* [WORK REQUIRED] Report every line of the listing below in which the string "project" appears.

* [RECORDS SHOWN]
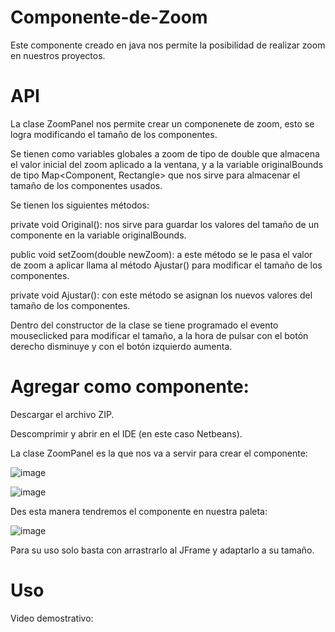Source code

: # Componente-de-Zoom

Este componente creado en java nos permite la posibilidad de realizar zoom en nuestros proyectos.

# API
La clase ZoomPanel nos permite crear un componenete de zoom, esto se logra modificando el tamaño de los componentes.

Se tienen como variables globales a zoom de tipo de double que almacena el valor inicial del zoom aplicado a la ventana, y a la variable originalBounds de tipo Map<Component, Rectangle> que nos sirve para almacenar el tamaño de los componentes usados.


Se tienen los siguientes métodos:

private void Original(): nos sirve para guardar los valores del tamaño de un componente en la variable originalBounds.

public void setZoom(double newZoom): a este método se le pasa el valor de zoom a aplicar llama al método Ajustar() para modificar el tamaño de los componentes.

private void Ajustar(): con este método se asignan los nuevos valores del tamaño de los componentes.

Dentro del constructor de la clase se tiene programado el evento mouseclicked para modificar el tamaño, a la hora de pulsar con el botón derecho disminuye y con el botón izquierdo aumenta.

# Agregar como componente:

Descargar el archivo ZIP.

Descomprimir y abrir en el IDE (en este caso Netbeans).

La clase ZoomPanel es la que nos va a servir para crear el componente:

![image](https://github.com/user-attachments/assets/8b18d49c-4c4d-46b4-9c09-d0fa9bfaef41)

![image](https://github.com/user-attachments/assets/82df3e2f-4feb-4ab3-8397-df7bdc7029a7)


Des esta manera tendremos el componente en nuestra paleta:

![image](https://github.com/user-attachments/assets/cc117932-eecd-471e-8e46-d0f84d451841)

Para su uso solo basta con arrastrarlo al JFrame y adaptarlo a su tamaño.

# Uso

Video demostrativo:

==

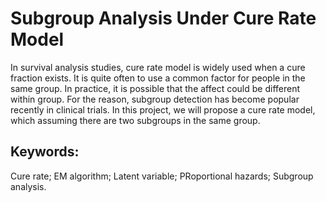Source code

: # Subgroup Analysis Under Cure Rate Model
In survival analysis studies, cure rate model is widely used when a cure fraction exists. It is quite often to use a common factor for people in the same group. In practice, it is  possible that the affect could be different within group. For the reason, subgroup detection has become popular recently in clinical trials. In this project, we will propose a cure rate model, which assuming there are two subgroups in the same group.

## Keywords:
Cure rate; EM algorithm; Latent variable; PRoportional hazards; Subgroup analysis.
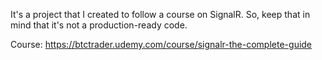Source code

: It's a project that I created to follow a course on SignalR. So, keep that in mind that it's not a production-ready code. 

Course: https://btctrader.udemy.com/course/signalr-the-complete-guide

* [RESPONSE AREA]
In survival analysis studies, cure rate model is widely used when a cure fraction exists. It is quite often to use a common factor for people in the same group. In practice, it is  possible that the affect could be different within group. For the reason, subgroup detection has become popular recently in clinical trials. In this project, we will propose a cure rate model, which assuming there are two subgroups in the same group.
: It's a project that I created to follow a course on SignalR. So, keep that in mind that it's not a production-ready code. 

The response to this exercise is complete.